Please return, with no alterations, the lines below from the very first through the one that contains "data visualization methods.".

[Plain-text document sources]
Segment Open

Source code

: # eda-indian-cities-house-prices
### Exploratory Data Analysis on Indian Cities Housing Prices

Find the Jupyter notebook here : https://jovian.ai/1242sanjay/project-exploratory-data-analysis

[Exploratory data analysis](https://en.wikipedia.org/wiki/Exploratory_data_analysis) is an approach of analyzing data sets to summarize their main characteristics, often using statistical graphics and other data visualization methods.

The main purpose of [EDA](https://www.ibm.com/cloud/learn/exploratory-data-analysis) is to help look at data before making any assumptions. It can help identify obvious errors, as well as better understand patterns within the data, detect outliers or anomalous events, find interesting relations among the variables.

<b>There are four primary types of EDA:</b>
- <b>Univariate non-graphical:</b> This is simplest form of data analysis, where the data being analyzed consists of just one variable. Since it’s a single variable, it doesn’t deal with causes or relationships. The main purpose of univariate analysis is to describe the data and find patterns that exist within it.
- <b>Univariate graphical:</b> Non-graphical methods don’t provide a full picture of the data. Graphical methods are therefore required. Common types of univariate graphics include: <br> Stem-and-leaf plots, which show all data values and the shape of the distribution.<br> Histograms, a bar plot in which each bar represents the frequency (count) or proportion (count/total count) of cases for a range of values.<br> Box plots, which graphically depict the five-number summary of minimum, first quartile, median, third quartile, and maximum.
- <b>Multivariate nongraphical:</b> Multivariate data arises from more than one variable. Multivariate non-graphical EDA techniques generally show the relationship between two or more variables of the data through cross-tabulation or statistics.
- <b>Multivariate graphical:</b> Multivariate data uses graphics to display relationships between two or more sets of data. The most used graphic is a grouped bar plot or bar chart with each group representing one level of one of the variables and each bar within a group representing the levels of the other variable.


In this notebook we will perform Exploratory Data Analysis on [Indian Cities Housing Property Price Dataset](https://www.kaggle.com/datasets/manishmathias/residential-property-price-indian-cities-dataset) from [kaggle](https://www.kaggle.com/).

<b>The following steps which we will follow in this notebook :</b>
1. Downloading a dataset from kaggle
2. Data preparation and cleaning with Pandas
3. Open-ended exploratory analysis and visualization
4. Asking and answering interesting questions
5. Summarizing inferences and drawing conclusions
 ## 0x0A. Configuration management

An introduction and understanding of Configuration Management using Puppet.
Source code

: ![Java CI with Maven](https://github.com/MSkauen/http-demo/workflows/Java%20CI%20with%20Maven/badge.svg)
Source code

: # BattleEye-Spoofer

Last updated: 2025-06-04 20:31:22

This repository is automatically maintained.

Segment Closed

> **Exercise solution**
Source code

: # eda-indian-cities-house-prices
### Exploratory Data Analysis on Indian Cities Housing Prices

Find the Jupyter notebook here : https://jovian.ai/1242sanjay/project-exploratory-data-analysis

[Exploratory data analysis](https://en.wikipedia.org/wiki/Exploratory_data_analysis) is an approach of analyzing data sets to summarize their main characteristics, often using statistical graphics and other data visualization methods.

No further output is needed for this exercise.